» **TASK GOAL**: Repeat the listing in full, preserving every character.

Segment Open

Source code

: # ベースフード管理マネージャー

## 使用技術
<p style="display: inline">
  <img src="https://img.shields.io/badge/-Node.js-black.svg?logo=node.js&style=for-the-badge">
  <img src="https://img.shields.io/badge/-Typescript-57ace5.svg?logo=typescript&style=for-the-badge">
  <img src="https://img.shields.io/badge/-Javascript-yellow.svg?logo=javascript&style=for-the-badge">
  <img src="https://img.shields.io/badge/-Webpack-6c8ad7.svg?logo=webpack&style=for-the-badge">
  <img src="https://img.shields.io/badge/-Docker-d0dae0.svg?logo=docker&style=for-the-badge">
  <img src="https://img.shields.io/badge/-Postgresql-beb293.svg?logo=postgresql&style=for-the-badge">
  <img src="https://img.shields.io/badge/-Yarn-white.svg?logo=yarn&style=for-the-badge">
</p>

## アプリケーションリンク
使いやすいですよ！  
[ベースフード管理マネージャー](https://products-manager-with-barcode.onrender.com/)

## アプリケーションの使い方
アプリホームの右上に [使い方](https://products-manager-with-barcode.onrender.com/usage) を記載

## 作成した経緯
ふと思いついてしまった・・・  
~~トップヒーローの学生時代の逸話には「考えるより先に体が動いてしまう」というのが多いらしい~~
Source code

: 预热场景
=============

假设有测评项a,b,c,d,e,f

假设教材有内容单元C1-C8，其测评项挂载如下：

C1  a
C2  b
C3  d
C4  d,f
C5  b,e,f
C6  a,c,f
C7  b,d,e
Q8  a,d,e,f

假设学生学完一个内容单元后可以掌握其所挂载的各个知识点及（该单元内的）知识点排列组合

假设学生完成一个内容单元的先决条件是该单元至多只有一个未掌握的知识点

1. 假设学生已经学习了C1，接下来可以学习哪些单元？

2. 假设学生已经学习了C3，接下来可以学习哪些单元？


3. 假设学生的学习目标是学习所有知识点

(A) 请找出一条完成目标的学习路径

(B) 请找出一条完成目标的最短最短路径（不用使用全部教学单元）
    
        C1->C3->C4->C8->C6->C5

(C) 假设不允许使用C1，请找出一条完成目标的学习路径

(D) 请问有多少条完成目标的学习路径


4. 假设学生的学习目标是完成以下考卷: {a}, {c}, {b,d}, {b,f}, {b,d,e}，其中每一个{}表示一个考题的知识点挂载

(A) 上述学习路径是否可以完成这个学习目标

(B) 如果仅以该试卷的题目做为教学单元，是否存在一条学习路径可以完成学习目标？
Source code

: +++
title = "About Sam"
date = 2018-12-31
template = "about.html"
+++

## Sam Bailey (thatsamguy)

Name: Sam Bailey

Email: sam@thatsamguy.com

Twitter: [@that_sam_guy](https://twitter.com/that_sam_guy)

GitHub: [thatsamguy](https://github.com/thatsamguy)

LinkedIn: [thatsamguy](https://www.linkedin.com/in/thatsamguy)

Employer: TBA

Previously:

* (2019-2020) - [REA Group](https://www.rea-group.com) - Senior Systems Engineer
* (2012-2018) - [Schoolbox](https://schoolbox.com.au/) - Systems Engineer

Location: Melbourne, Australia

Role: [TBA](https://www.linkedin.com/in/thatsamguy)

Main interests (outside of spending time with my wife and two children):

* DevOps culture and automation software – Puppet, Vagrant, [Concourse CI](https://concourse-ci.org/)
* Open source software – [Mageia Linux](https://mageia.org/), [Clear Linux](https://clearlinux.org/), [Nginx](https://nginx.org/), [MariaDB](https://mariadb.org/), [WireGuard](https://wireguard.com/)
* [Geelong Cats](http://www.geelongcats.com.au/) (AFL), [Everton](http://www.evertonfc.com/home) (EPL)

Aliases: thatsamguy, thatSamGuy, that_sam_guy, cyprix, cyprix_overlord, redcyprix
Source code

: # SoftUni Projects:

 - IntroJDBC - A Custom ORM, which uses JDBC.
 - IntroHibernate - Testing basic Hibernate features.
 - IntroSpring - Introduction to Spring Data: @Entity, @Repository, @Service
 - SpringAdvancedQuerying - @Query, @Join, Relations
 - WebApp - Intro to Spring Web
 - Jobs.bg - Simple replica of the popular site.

Segment Closed

» **WRITTEN SOLUTION**:
Source code

: # ベースフード管理マネージャー

## 使用技術
<p style="display: inline">
  <img src="https://img.shields.io/badge/-Node.js-black.svg?logo=node.js&style=for-the-badge">
  <img src="https://img.shields.io/badge/-Typescript-57ace5.svg?logo=typescript&style=for-the-badge">
  <img src="https://img.shields.io/badge/-Javascript-yellow.svg?logo=javascript&style=for-the-badge">
  <img src="https://img.shields.io/badge/-Webpack-6c8ad7.svg?logo=webpack&style=for-the-badge">
  <img src="https://img.shields.io/badge/-Docker-d0dae0.svg?logo=docker&style=for-the-badge">
  <img src="https://img.shields.io/badge/-Postgresql-beb293.svg?logo=postgresql&style=for-the-badge">
  <img src="https://img.shields.io/badge/-Yarn-white.svg?logo=yarn&style=for-the-badge">
</p>

## アプリケーションリンク
使いやすいですよ！  
[ベースフード管理マネージャー](https://products-manager-with-barcode.onrender.com/)

## アプリケーションの使い方
アプリホームの右上に [使い方](https://products-manager-with-barcode.onrender.com/usage) を記載

## 作成した経緯
ふと思いついてしまった・・・  
~~トップヒーローの学生時代の逸話には「考えるより先に体が動いてしまう」というのが多いらしい~~
Source code

: 预热场景
=============

假设有测评项a,b,c,d,e,f

假设教材有内容单元C1-C8，其测评项挂载如下：

C1  a
C2  b
C3  d
C4  d,f
C5  b,e,f
C6  a,c,f
C7  b,d,e
Q8  a,d,e,f

假设学生学完一个内容单元后可以掌握其所挂载的各个知识点及（该单元内的）知识点排列组合

假设学生完成一个内容单元的先决条件是该单元至多只有一个未掌握的知识点

1. 假设学生已经学习了C1，接下来可以学习哪些单元？

2. 假设学生已经学习了C3，接下来可以学习哪些单元？


3. 假设学生的学习目标是学习所有知识点

(A) 请找出一条完成目标的学习路径

(B) 请找出一条完成目标的最短最短路径（不用使用全部教学单元）
    
        C1->C3->C4->C8->C6->C5

(C) 假设不允许使用C1，请找出一条完成目标的学习路径

(D) 请问有多少条完成目标的学习路径


4. 假设学生的学习目标是完成以下考卷: {a}, {c}, {b,d}, {b,f}, {b,d,e}，其中每一个{}表示一个考题的知识点挂载

(A) 上述学习路径是否可以完成这个学习目标

(B) 如果仅以该试卷的题目做为教学单元，是否存在一条学习路径可以完成学习目标？
Source code

: +++
title = "About Sam"
date = 2018-12-31
template = "about.html"
+++

## Sam Bailey (thatsamguy)

Name: Sam Bailey

Email: sam@thatsamguy.com

Twitter: [@that_sam_guy](https://twitter.com/that_sam_guy)

GitHub: [thatsamguy](https://github.com/thatsamguy)

LinkedIn: [thatsamguy](https://www.linkedin.com/in/thatsamguy)

Employer: TBA

Previously:

* (2019-2020) - [REA Group](https://www.rea-group.com) - Senior Systems Engineer
* (2012-2018) - [Schoolbox](https://schoolbox.com.au/) - Systems Engineer

Location: Melbourne, Australia

Role: [TBA](https://www.linkedin.com/in/thatsamguy)

Main interests (outside of spending time with my wife and two children):

* DevOps culture and automation software – Puppet, Vagrant, [Concourse CI](https://concourse-ci.org/)
* Open source software – [Mageia Linux](https://mageia.org/), [Clear Linux](https://clearlinux.org/), [Nginx](https://nginx.org/), [MariaDB](https://mariadb.org/), [WireGuard](https://wireguard.com/)
* [Geelong Cats](http://www.geelongcats.com.au/) (AFL), [Everton](http://www.evertonfc.com/home) (EPL)

Aliases: thatsamguy, thatSamGuy, that_sam_guy, cyprix, cyprix_overlord, redcyprix
Source code

: # SoftUni Projects:

 - IntroJDBC - A Custom ORM, which uses JDBC.
 - IntroHibernate - Testing basic Hibernate features.
 - IntroSpring - Introduction to Spring Data: @Entity, @Repository, @Service
 - SpringAdvancedQuerying - @Query, @Join, Relations
 - WebApp - Intro to Spring Web
 - Jobs.bg - Simple replica of the popular site.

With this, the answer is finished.